BILL CLINTON may be ahead of George Bush in the polls, but one thing is sure about the eventual winner of the presidential race in November: He will be a left-hander.
"This is the first time all the major contenders have been left-handed," says Suzan Ireland, editor of Lefthander Magazine, a publication that focuses on problems experienced by left-handed people in a right-hand world. "We find it extremely unusual. Left-handers make up only 10 or 15 percent of the population."There have been left-handed presidents before Bush was elected four years ago. James Garfield, Harry Truman and Gerald Ford were lefties, and Ronald Reagan was a left-hander who was forced as a child to write with his right hand. It is likely there will be more left-handers in the White House in the future.
"We're seeing with the baby boomers the first generation that attempts weren't made to switch handedness," says the editor of the magazine that reads from the back page to the front.
Stanley Coren is a right-handed psychologist who has become famous by studying left-handers. His book, "The Left-Hander Syndrome," which was published this year, argues that left-handers suffer from more physical and psychological problems than the rest of the population, and that they die as many as nine years earlier than do right-handers.

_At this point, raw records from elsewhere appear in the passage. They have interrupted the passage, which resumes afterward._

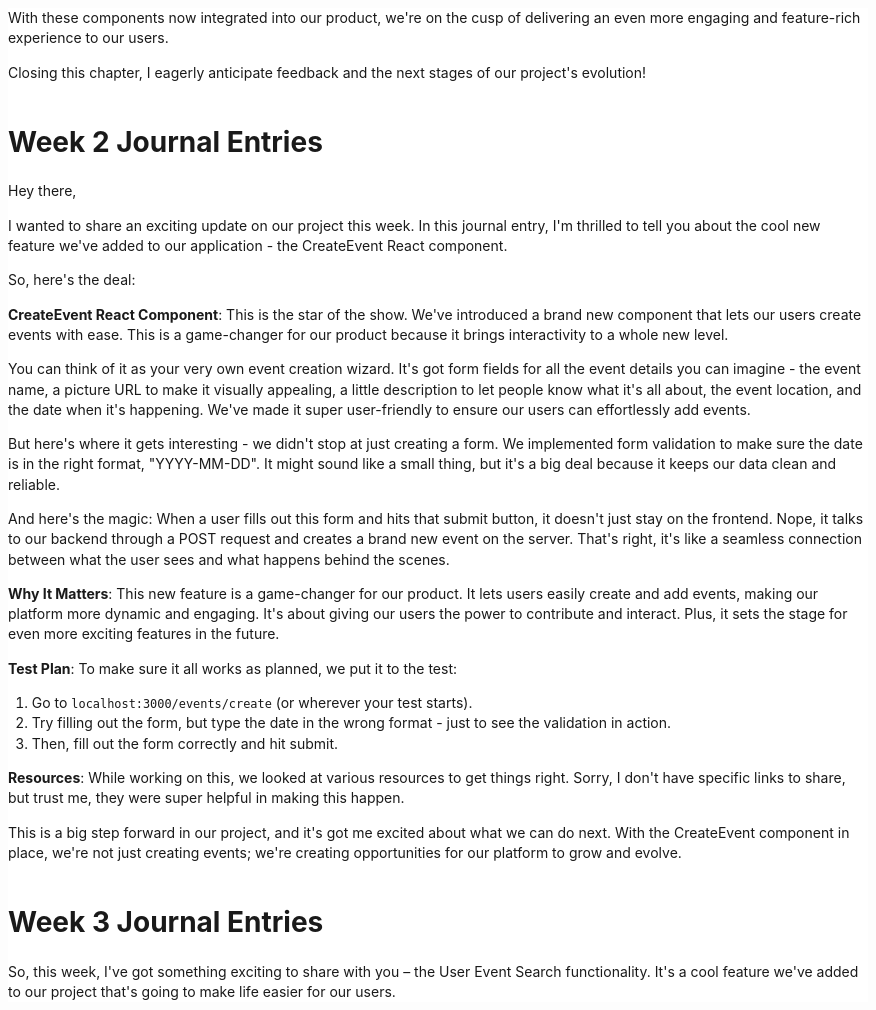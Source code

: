 
With these components now integrated into our product, we're on the cusp of delivering an even more engaging and feature-rich experience to our users.

Closing this chapter, I eagerly anticipate feedback and the next stages of our project's evolution!


# Week 2 Journal Entries

Hey there,

I wanted to share an exciting update on our project this week. In this journal entry, I'm thrilled to tell you about the cool new feature we've added to our application - the CreateEvent React component.

So, here's the deal:

**CreateEvent React Component**: This is the star of the show. We've introduced a brand new component that lets our users create events with ease. This is a game-changer for our product because it brings interactivity to a whole new level.

You can think of it as your very own event creation wizard. It's got form fields for all the event details you can imagine - the event name, a picture URL to make it visually appealing, a little description to let people know what it's all about, the event location, and the date when it's happening. We've made it super user-friendly to ensure our users can effortlessly add events.

But here's where it gets interesting - we didn't stop at just creating a form. We implemented form validation to make sure the date is in the right format, "YYYY-MM-DD". It might sound like a small thing, but it's a big deal because it keeps our data clean and reliable.

And here's the magic: When a user fills out this form and hits that submit button, it doesn't just stay on the frontend. Nope, it talks to our backend through a POST request and creates a brand new event on the server. That's right, it's like a seamless connection between what the user sees and what happens behind the scenes.

**Why It Matters**: This new feature is a game-changer for our product. It lets users easily create and add events, making our platform more dynamic and engaging. It's about giving our users the power to contribute and interact. Plus, it sets the stage for even more exciting features in the future.

**Test Plan**: To make sure it all works as planned, we put it to the test:

1. Go to `localhost:3000/events/create` (or wherever your test starts).
2. Try filling out the form, but type the date in the wrong format - just to see the validation in action.
3. Then, fill out the form correctly and hit submit.

**Resources**: While working on this, we looked at various resources to get things right. Sorry, I don't have specific links to share, but trust me, they were super helpful in making this happen.

This is a big step forward in our project, and it's got me excited about what we can do next. With the CreateEvent component in place, we're not just creating events; we're creating opportunities for our platform to grow and evolve.

# Week 3 Journal Entries

So, this week, I've got something exciting to share with you – the User Event Search functionality. It's a cool feature we've added to our project that's going to make life easier for our users.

"Both Bush and Clinton fit into the left-hander syndrome perfectly," Coren says from his office at the University of British Columbia in Vancouver.
Left-handers, according to research, have a tendency toward problems with their body's immune system. "Bush suffers from Graves' disease, which is an immune problem. And Clinton has such bad allergies that they sometimes affect his voice and he has to cancel speaking engagements."
According to Coren, left-handers are more common in groups of individuals with a history of asthma, migraine headaches, bed-wetting, criminality, homosexuality, autism, depression, reading disablitites and alcoholism.
Coren believes that injury to the nervous system during a difficult birth is one reason that some people become left-handed. The damage may cause some of these other symptoms as well. Coren adds, "There have been casual comments from family members that both Clinton and Bush had either birth complications or were the product of a difficult pregnancy. But when you ask their campaigns about it, they don't reply. I have tried."
LEFT-HANDERS tend to have more sleep problems, Coren says. Bush takes the sleeping pill Halcion. And more left-handers think from the right side of the brain, the non-verbal side. That could be why Bush speaks in long, convoluted sentences and falls back on "thing" as a substitute for larger concepts.
On the other hand, Coren says southpaws tend to be better at spatial thinking. That's why there's a heavy preponderance of left-handed chess masters, artists and architects. Gen. Norman Schwarzkopf, who is Lefthanders International's left-hander of the year, presumably used this ability to advantage in the Persian Gulf.
It's also possible that Schwarzkopf's success has something to do with the social aggressiveness that's a tendency of left-handed people.
Coren says that left-handers also tend toward divergent thinking - the ability to generate lots of novel solutions. That ability would serve a politician well.
Left-handed people are five times more likely to die from accidental injuries, Coren has found. Part of the reason is because tools like power saws and knives are designed for right-hand use.
He says that left-handers die in more auto accidents. When left-handers throw their hands in front of their face to protect themselves, the right hand tends to go high, and the left hand low. "If those hands are on a steering wheel, the left-hander goes into oncoming traffic" Coren says. "The right-hander has the opposite response, and goes off to the side of the road."
Gerald Ford is known as the most clumsy, funbling president in history. Cameras regularly caught him stumbling and falling.
"Ford's problem was that he would turn in a natural direction for a left-hander, which is anti-clockwise, and he'd stumble over his aides," the psychologist says. "The aides were in the correct place for a right-hander but the wrong place for a left-hander."